Esa lógica puede reforzar burbujas emocionales (aunque el pensamiento sea problemático) y, en la práctica, aumentar dependencia y reducir contraste social real. "Porque, advierte García, ‘la IA amplifica la desigualdad: es como ponerle una lupa'". El informe incluso recoge que en España el 68% de adolescentes teme desarrollar dependencia (61% en chicos) y que una parte relevante expresa inseguridad ante su uso en dificultades personales.

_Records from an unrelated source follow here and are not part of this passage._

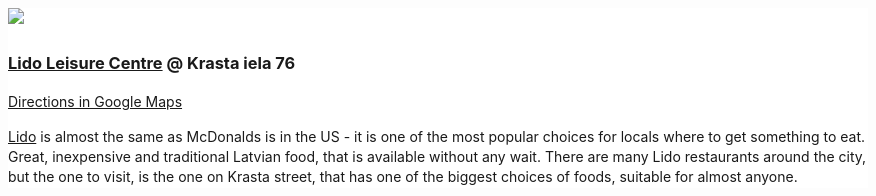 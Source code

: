 <div class="section group">
	<div class="col span_1_of_6">
		<img src="https://www.lido.lv/shared/cache/slider-151746e69eb3.jpg" width="100%" />
	</div>
	<div class="col span_3_of_6">
		<h3><a href="https://www.lido.lv/en/" target="_blank">Lido Leisure Centre</a> @ Krasta iela 76</h3>
		<p><a href="https://www.google.com/maps/dir/Park+Inn+by+Radisson+Riga+Valdemara,+Krogus+iela,+Zemgale+Suburb,+Riga,+Latvia/Lido+Leisure+Centre,+Krasta+iela+76,+Latgales+priek%C5%A1pils%C4%93ta,+R%C4%ABga,+LV-1019,+Latvia/" target="_blank">Directions in Google Maps</a></p>
		<p><a href="https://www.lido.lv/en/" target="_blank">Lido</a> is almost the same as McDonalds is in the US - it is one of the most popular choices for locals where to get something to eat. Great, inexpensive and traditional Latvian food, that is available without any wait. There are many Lido restaurants around the city, but the one to visit, is the one on Krasta street, that has one of the biggest choices of foods, suitable for almost anyone.</p>
	</div>
</div>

La "amiga" no habla igual con todo el mundo

El estudio sostiene que con las chicas la IA tiende a generar un vínculo más emocional y personificado, casi de amiga/mentora: en 1 de cada 3 respuestas dirigidas a mujeres, la IA apela a la amistad o se presenta explícitamente como "amiga", y lo hace hasta un 13% más que con los chicos. Además, el informe señala una diferencia estructural de tono: a ellas se les habla desde una "cercanía artificial" que puede derivar en condescendencia o gaslighting algorítmico; se valida primero, se acompaña, se personifica más (por ejemplo, con "yo te entiendo"), construyendo confianza. A ellos, en cambio, se les trata más como sujetos de acción, con un rol de "entrenador" orientado a resultados.

Además, ante conflicto/dolor, a ellas las etiqueta más como vulnerables y prioriza consuelo/validación, mientras que a ellos les empuja al control, la dureza o la corrección, lo que el informe relaciona con un coste de estoicismo y una “condena al aislamiento” emocional en varones. Cuando el chat se vuelve el primer recurso para procesar miedo, dolor o conflicto, el riesgo no es solo la dependencia, sino el aislamiento social: el texto menciona advertencias en EEUU sobre que el uso intensivo de IA generativa se correlaciona con más soledad real y aislamiento social profundo.

La consecuencia, según el informe, es que la tecnología no solo acompaña: refuerza roles. A unas puede "proteger" hasta recortar autonomía; a otros les exige dureza y control. En ambos casos, el resultado puede ser el mismo: menos herramientas reales, menos conversación con humanos, más vida interior gestionada por un sistema que responde bien… pero que no vive contigo.

Un confidente que no deja de ser una plataforma

La escena se parece a un diario íntimo: privado, personal, siempre abierto. La diferencia es crucial: el diario no te contesta, no te empuja a seguir, no está optimizado para mantenerte ahí. El informe insiste en que el debate no va de demonizar la herramienta, sino de alfabetizar la mirada: entender que la neutralidad tecnológica es un mito y que, si se acepta sin cuestionar, el sesgo y la dependencia dejan de ser visibles y se vuelven estructura.

"No es suficiente con educar la programación porque sigue habiendo sesgos más sutiles que acaban configurando microagresiones o que acaban perpetuando las situaciones de desventaja", apunta García, "por lo que tenemos que ser conscientes de que la realidad no es igualitaria. Y la IA refleja eso". La IA no cambia la realidad, la reproduce. Por eso, "cuanto más diversos sean los equipos que desarrollan la IA y más comprometidas estén las tecnológicas en diseñar algoritmos que minimicen sesgos, y cuanto más diversa, crítica y exigente sea nuestra interacción con ella, más rápido avanzará hacia modelos más justos", destaca.